Logo, sem a força da gravidade, que não pode jamais ser representada pelos cabos, porque ela já existe e age no sistema, o carrossel não giraria da forma que conhecemos.

E qual é o papel dos cabos? Eles transmitem a força do movimento do centro do brinquedo (Sol) para os bancos (planetas)… Ops! Então, quer dizer que os cabos não fazem o papel da força gravitacional, e sim daquela que movimenta os planetas e os mantêm afastados! Exatamente o contrário do que os analogistas pretendiam dizer com o exemplo infeliz do carrossel.

E será que é só isso? Só essas forças agem no sistema solar? A gravidade puxando os astros e a força centrífuga mantendo-os afastados? Não tem mais nada?

Por que os astrofísicos e astrônomos nunca citam o vento solar como uma das forças que age no movimento dos planetas? O vento solar é composto por partículas energeticamente carregadas que são expelidas pela coroa solar em todas as direções. Essas partículas têm uma densidade aproximada de 10/cm3 e viajam entre 400 e 800 km/s. Elas produzem muitos fenômenos atmosféricos. Será mesmo que não contribuem para o afastamento dos planetas? Ou será que contribuem, mas os físicos preferem fazer de conta que não, como naqueles exercícios do colégio em que vinha escrito “ignore a resistência do ar”?… Existem pessoas que querem usar a força do vento solar para viajar pelo espaço, com uso de velas que seriam impulsionadas pelas partículas, como um veleiro empurrado pelo vento… Imaginem o que esse vento solar pode fazer ao atingir a magnetosfera de milhares de quilômetros quadrados de um planeta.

E os campos magnéticos dos corpos celestes? Será que não influenciam? Será que o campo magnético do Sol não afeta o da Terra, atraindo-a ou repelindo-a? Não, é muito fraco e está muito longe, vão dizer alguns.
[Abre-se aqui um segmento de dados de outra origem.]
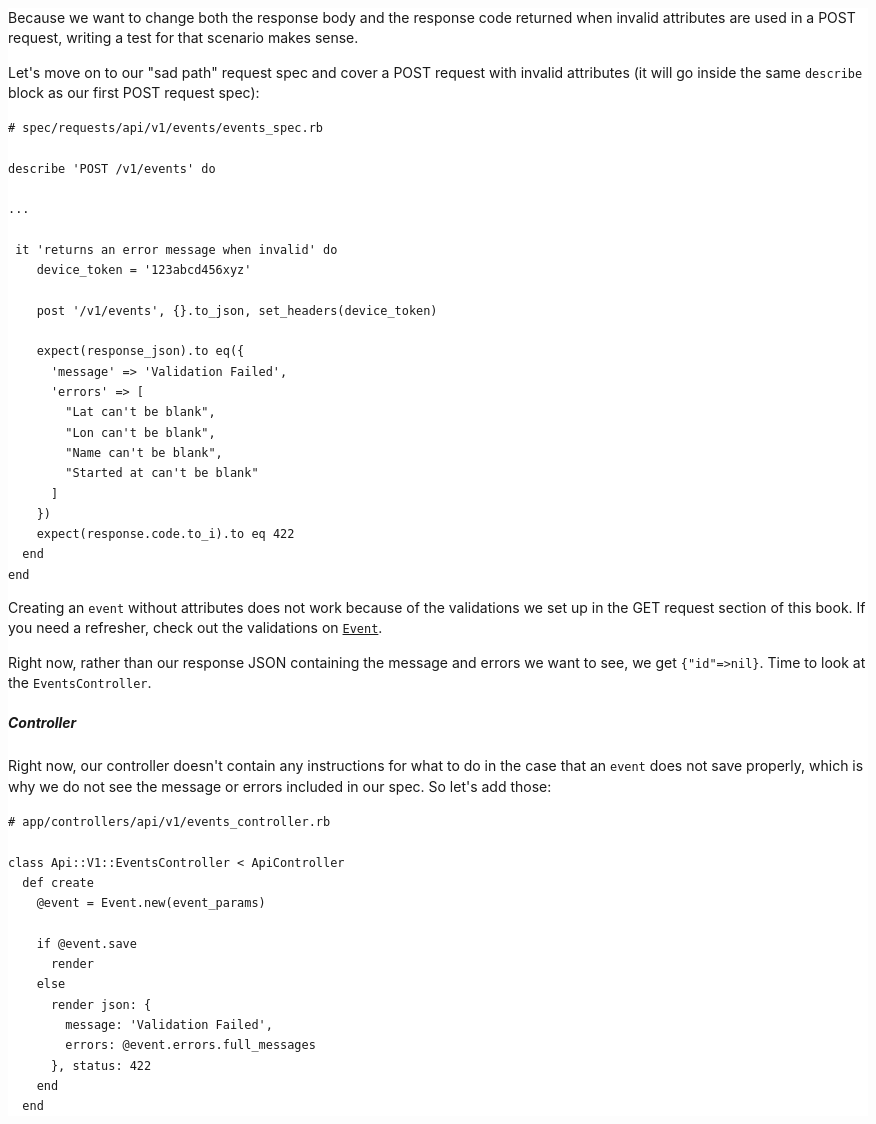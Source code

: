 Because we want to change both the response body and the response code returned
when invalid attributes are used in a POST request, writing a test for that
scenario makes sense.

Let's move on to our "sad path" request spec and cover a POST request with
invalid attributes (it will go inside the same `describe` block as our first
POST request spec):

    # spec/requests/api/v1/events/events_spec.rb

    describe 'POST /v1/events' do

    ...

     it 'returns an error message when invalid' do
        device_token = '123abcd456xyz'

        post '/v1/events', {}.to_json, set_headers(device_token)

        expect(response_json).to eq({
          'message' => 'Validation Failed',
          'errors' => [
            "Lat can't be blank",
            "Lon can't be blank",
            "Name can't be blank",
            "Started at can't be blank"
          ]
        })
        expect(response.code.to_i).to eq 422
      end
    end

Creating an `event` without attributes does not work because of the validations
we set up in the GET request section of this book. If you need a refresher,
check out the validations on
[`Event`](https://github.com/thoughtbot/ios-on-rails/blob/master/example_apps/rails/app/models/event.rb).

Right now, rather than our response JSON containing the message and errors we
want to see, we get `{"id"=>nil}`. Time to look at the `EventsController`.

##### Controller

Right now, our controller doesn't contain any instructions for what to do in the
case that an `event` does not save properly, which is why we do not see the
message or errors included in our spec. So let's add those:

    # app/controllers/api/v1/events_controller.rb

    class Api::V1::EventsController < ApiController
      def create
        @event = Event.new(event_params)

        if @event.save
          render
        else
          render json: {
            message: 'Validation Failed',
            errors: @event.errors.full_messages
          }, status: 422
        end
      end
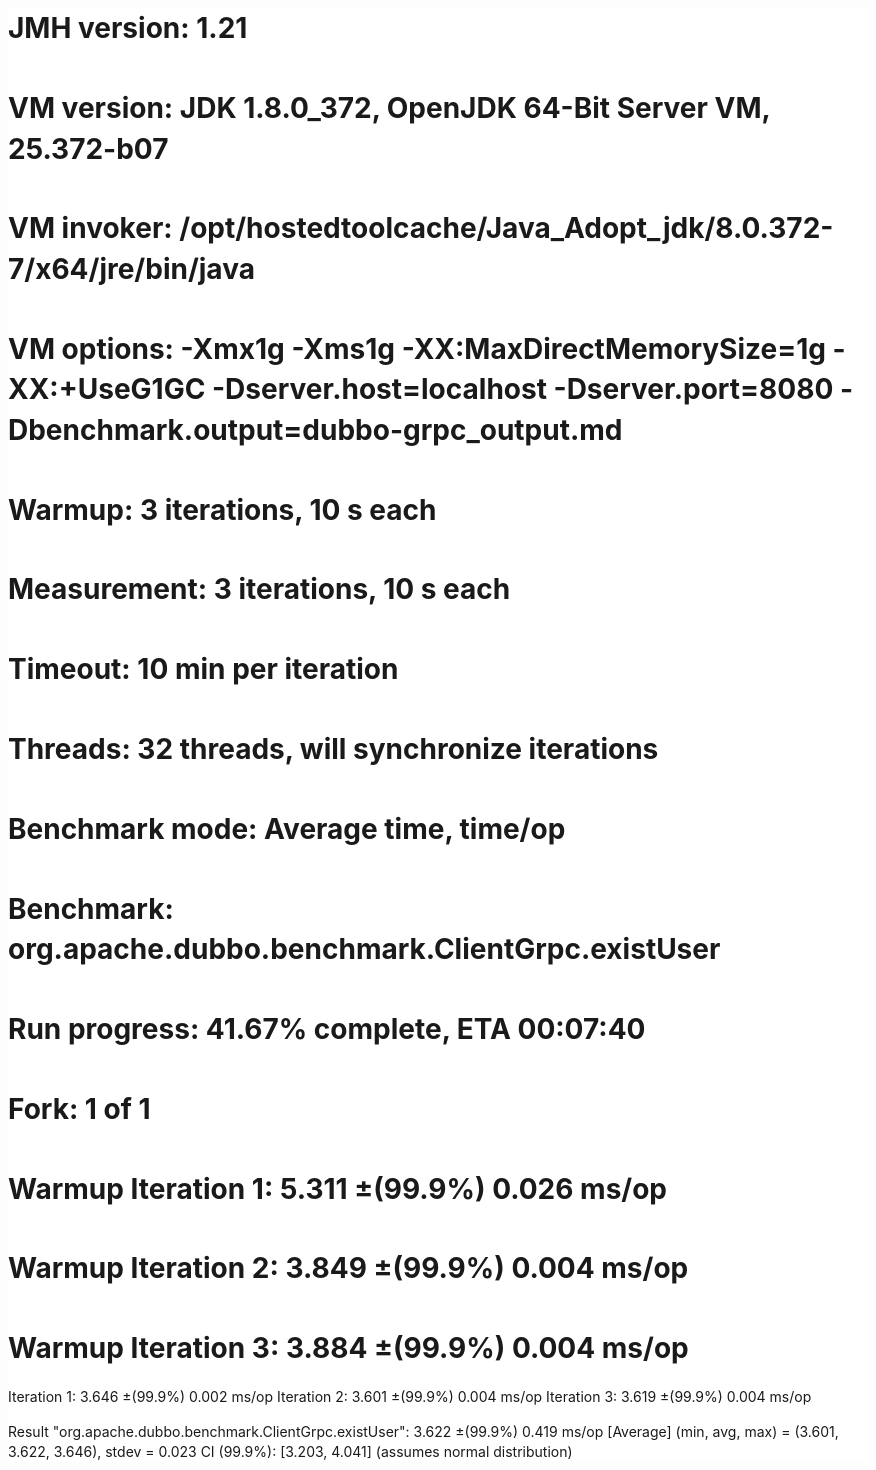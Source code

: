 
# JMH version: 1.21
# VM version: JDK 1.8.0_372, OpenJDK 64-Bit Server VM, 25.372-b07
# VM invoker: /opt/hostedtoolcache/Java_Adopt_jdk/8.0.372-7/x64/jre/bin/java
# VM options: -Xmx1g -Xms1g -XX:MaxDirectMemorySize=1g -XX:+UseG1GC -Dserver.host=localhost -Dserver.port=8080 -Dbenchmark.output=dubbo-grpc_output.md
# Warmup: 3 iterations, 10 s each
# Measurement: 3 iterations, 10 s each
# Timeout: 10 min per iteration
# Threads: 32 threads, will synchronize iterations
# Benchmark mode: Average time, time/op
# Benchmark: org.apache.dubbo.benchmark.ClientGrpc.existUser

# Run progress: 41.67% complete, ETA 00:07:40
# Fork: 1 of 1
# Warmup Iteration   1: 5.311 ±(99.9%) 0.026 ms/op
# Warmup Iteration   2: 3.849 ±(99.9%) 0.004 ms/op
# Warmup Iteration   3: 3.884 ±(99.9%) 0.004 ms/op
Iteration   1: 3.646 ±(99.9%) 0.002 ms/op
Iteration   2: 3.601 ±(99.9%) 0.004 ms/op
Iteration   3: 3.619 ±(99.9%) 0.004 ms/op


Result "org.apache.dubbo.benchmark.ClientGrpc.existUser":
  3.622 ±(99.9%) 0.419 ms/op [Average]
  (min, avg, max) = (3.601, 3.622, 3.646), stdev = 0.023
  CI (99.9%): [3.203, 4.041] (assumes normal distribution)
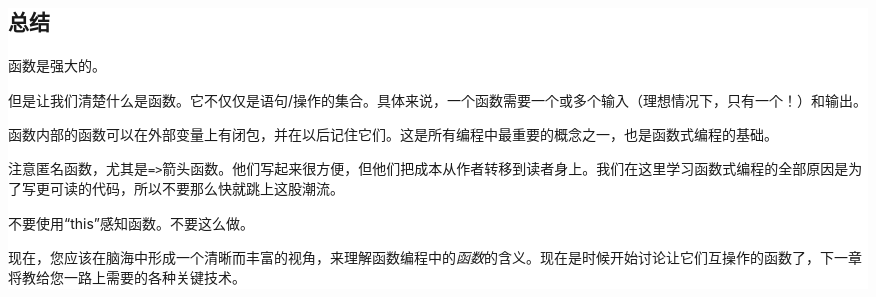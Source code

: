 
## 总结

函数是强大的。

但是让我们清楚什么是函数。它不仅仅是语句/操作的集合。具体来说，一个函数需要一个或多个输入（理想情况下，只有一个！）和输出。

函数内部的函数可以在外部变量上有闭包，并在以后记住它们。这是所有编程中最重要的概念之一，也是函数式编程的基础。

注意匿名函数，尤其是`=>`箭头函数。他们写起来很方便，但他们把成本从作者转移到读者身上。我们在这里学习函数式编程的全部原因是为了写更可读的代码，所以不要那么快就跳上这股潮流。

不要使用“this”感知函数。不要这么做。

现在，您应该在脑海中形成一个清晰而丰富的视角，来理解函数编程中的*函数*的含义。现在是时候开始讨论让它们互操作的函数了，下一章将教给您一路上需要的各种关键技术。

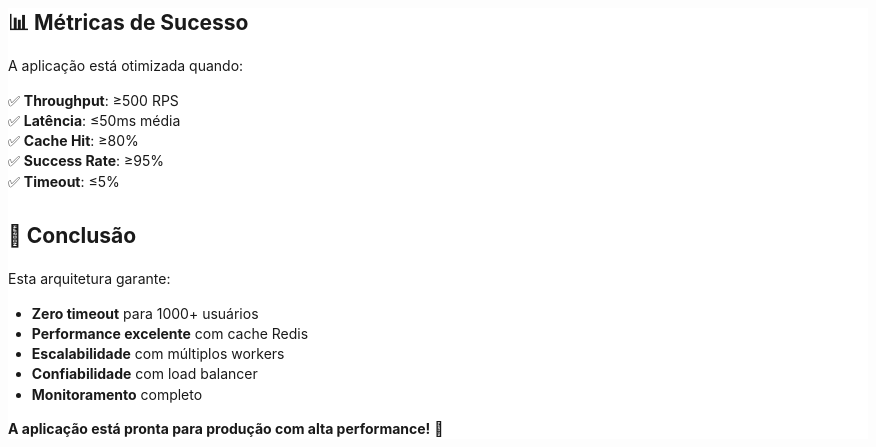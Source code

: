 ## 📊 Métricas de Sucesso

A aplicação está otimizada quando:

✅ **Throughput**: ≥500 RPS  
✅ **Latência**: ≤50ms média  
✅ **Cache Hit**: ≥80%  
✅ **Success Rate**: ≥95%  
✅ **Timeout**: ≤5%  

## 🎉 Conclusão

Esta arquitetura garante:

- **Zero timeout** para 1000+ usuários
- **Performance excelente** com cache Redis
- **Escalabilidade** com múltiplos workers
- **Confiabilidade** com load balancer
- **Monitoramento** completo

**A aplicação está pronta para produção com alta performance!** 🚀

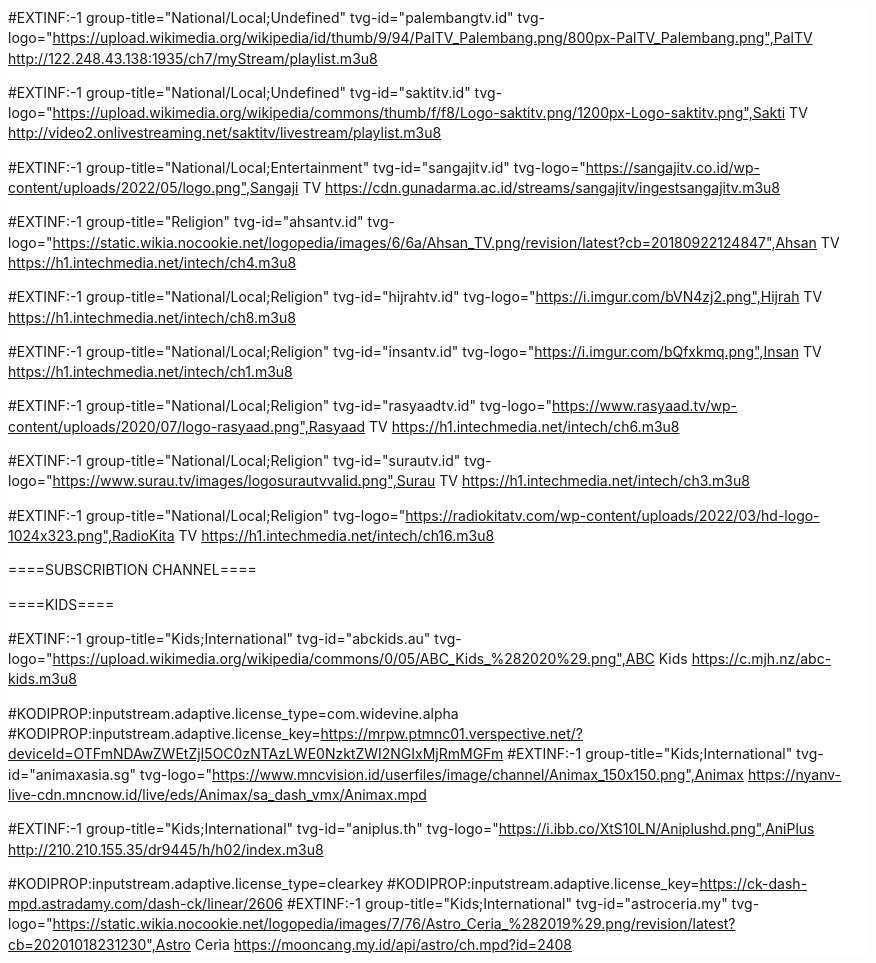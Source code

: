 #EXTINF:-1 group-title="National/Local;Undefined" tvg-id="palembangtv.id" tvg-logo="https://upload.wikimedia.org/wikipedia/id/thumb/9/94/PalTV_Palembang.png/800px-PalTV_Palembang.png",PalTV
http://122.248.43.138:1935/ch7/myStream/playlist.m3u8

#EXTINF:-1 group-title="National/Local;Undefined" tvg-id="saktitv.id" tvg-logo="https://upload.wikimedia.org/wikipedia/commons/thumb/f/f8/Logo-saktitv.png/1200px-Logo-saktitv.png",Sakti TV
http://video2.onlivestreaming.net/saktitv/livestream/playlist.m3u8

#EXTINF:-1 group-title="National/Local;Entertainment" tvg-id="sangajitv.id" tvg-logo="https://sangajitv.co.id/wp-content/uploads/2022/05/logo.png",Sangaji TV
https://cdn.gunadarma.ac.id/streams/sangajitv/ingestsangajitv.m3u8

#EXTINF:-1 group-title="Religion" tvg-id="ahsantv.id" tvg-logo="https://static.wikia.nocookie.net/logopedia/images/6/6a/Ahsan_TV.png/revision/latest?cb=20180922124847",Ahsan TV
https://h1.intechmedia.net/intech/ch4.m3u8

#EXTINF:-1 group-title="National/Local;Religion" tvg-id="hijrahtv.id" tvg-logo="https://i.imgur.com/bVN4zj2.png",Hijrah TV
https://h1.intechmedia.net/intech/ch8.m3u8

#EXTINF:-1 group-title="National/Local;Religion" tvg-id="insantv.id" tvg-logo="https://i.imgur.com/bQfxkmq.png",Insan TV
https://h1.intechmedia.net/intech/ch1.m3u8

#EXTINF:-1 group-title="National/Local;Religion" tvg-id="rasyaadtv.id" tvg-logo="https://www.rasyaad.tv/wp-content/uploads/2020/07/logo-rasyaad.png",Rasyaad TV
https://h1.intechmedia.net/intech/ch6.m3u8

#EXTINF:-1 group-title="National/Local;Religion" tvg-id="surautv.id" tvg-logo="https://www.surau.tv/images/logosurautvvalid.png",Surau TV
https://h1.intechmedia.net/intech/ch3.m3u8

#EXTINF:-1 group-title="National/Local;Religion" tvg-logo="https://radiokitatv.com/wp-content/uploads/2022/03/hd-logo-1024x323.png",RadioKita TV
https://h1.intechmedia.net/intech/ch16.m3u8


====SUBSCRIBTION CHANNEL====

====KIDS====

#EXTINF:-1 group-title="Kids;International" tvg-id="abckids.au" tvg-logo="https://upload.wikimedia.org/wikipedia/commons/0/05/ABC_Kids_%282020%29.png",ABC Kids
https://c.mjh.nz/abc-kids.m3u8

#KODIPROP:inputstream.adaptive.license_type=com.widevine.alpha
#KODIPROP:inputstream.adaptive.license_key=https://mrpw.ptmnc01.verspective.net/?deviceId=OTFmNDAwZWEtZjI5OC0zNTAzLWE0NzktZWI2NGIxMjRmMGFm
#EXTINF:-1 group-title="Kids;International" tvg-id="animaxasia.sg" tvg-logo="https://www.mncvision.id/userfiles/image/channel/Animax_150x150.png",Animax
https://nyanv-live-cdn.mncnow.id/live/eds/Animax/sa_dash_vmx/Animax.mpd

#EXTINF:-1 group-title="Kids;International" tvg-id="aniplus.th" tvg-logo="https://i.ibb.co/XtS10LN/Aniplushd.png",AniPlus
http://210.210.155.35/dr9445/h/h02/index.m3u8

#KODIPROP:inputstream.adaptive.license_type=clearkey
#KODIPROP:inputstream.adaptive.license_key=https://ck-dash-mpd.astradamy.com/dash-ck/linear/2606
#EXTINF:-1 group-title="Kids;International" tvg-id="astroceria.my" tvg-logo="https://static.wikia.nocookie.net/logopedia/images/7/76/Astro_Ceria_%282019%29.png/revision/latest?cb=20201018231230",Astro Ceria
https://mooncang.my.id/api/astro/ch.mpd?id=2408
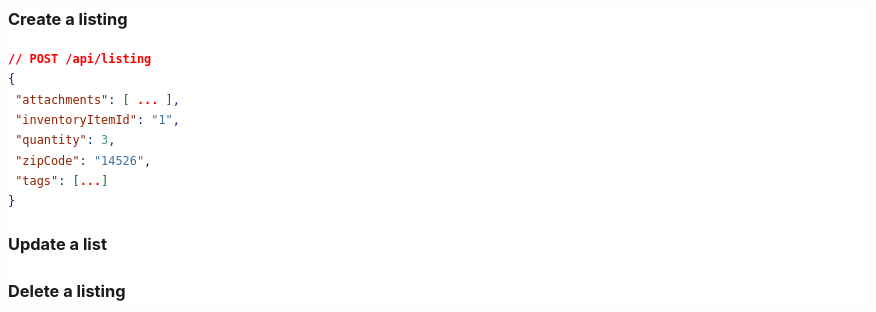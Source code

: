 ### Create a listing

```json
// POST /api/listing
{
 "attachments": [ ... ],
 "inventoryItemId": "1",
 "quantity": 3,
 "zipCode": "14526",
 "tags": [...]
}
```

### Update a list

### Delete a listing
E talvez continuem dizendo mesmo depois que algum experimento bem elaborado prove o contrário.

Voltando para o exemplo do carrossel, e vendo como ele é não apenas minimalista, mas incorreto, percebemos que os físicos teóricos ainda vão precisar bater muito a cabeça antes de conseguir explicar alguma coisa decentemente para a população. Talvez porque eles mesmos estejam perdidos em teorias que são praticamente inexplicáveis quando se tenta explicá-las de verdade.